THE INPUT -
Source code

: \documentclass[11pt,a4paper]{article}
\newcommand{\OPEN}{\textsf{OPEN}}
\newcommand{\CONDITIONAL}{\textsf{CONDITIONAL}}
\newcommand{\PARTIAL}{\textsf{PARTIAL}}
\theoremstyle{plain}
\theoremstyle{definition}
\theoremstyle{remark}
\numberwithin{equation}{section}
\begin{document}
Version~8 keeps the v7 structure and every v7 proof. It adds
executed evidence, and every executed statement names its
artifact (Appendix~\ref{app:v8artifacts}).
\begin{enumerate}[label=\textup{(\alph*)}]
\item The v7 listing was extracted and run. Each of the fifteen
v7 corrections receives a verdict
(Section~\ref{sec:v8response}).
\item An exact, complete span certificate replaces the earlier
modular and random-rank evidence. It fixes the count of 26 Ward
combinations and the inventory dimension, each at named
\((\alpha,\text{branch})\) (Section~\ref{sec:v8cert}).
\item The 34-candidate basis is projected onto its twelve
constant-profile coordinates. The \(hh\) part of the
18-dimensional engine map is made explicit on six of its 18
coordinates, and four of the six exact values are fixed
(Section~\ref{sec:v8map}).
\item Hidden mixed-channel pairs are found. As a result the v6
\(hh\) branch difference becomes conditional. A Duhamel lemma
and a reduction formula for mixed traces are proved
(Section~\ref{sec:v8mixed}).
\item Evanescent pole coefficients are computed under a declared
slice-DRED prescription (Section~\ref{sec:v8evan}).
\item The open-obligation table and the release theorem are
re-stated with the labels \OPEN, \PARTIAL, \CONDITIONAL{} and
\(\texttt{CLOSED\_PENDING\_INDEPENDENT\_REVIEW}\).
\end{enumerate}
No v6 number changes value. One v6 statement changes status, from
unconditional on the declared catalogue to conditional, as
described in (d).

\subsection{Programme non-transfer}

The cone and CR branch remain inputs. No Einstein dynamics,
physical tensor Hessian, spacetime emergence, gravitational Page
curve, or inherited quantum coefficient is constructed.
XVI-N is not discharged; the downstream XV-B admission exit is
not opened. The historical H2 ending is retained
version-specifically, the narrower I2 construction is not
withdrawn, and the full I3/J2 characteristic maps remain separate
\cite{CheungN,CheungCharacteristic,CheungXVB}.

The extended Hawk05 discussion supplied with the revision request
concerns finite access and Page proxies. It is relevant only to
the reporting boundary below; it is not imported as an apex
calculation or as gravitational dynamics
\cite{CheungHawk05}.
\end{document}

AIM OF THE EXERCISE - Show me all lines in the records that contain "branch".

ANSWER TO THIS EXERCISE -
\((\alpha,\text{branch})\) (Section~\ref{sec:v8cert}).
\(hh\) branch difference becomes conditional. A Duhamel lemma
The cone and CR branch remain inputs. No Einstein dynamics,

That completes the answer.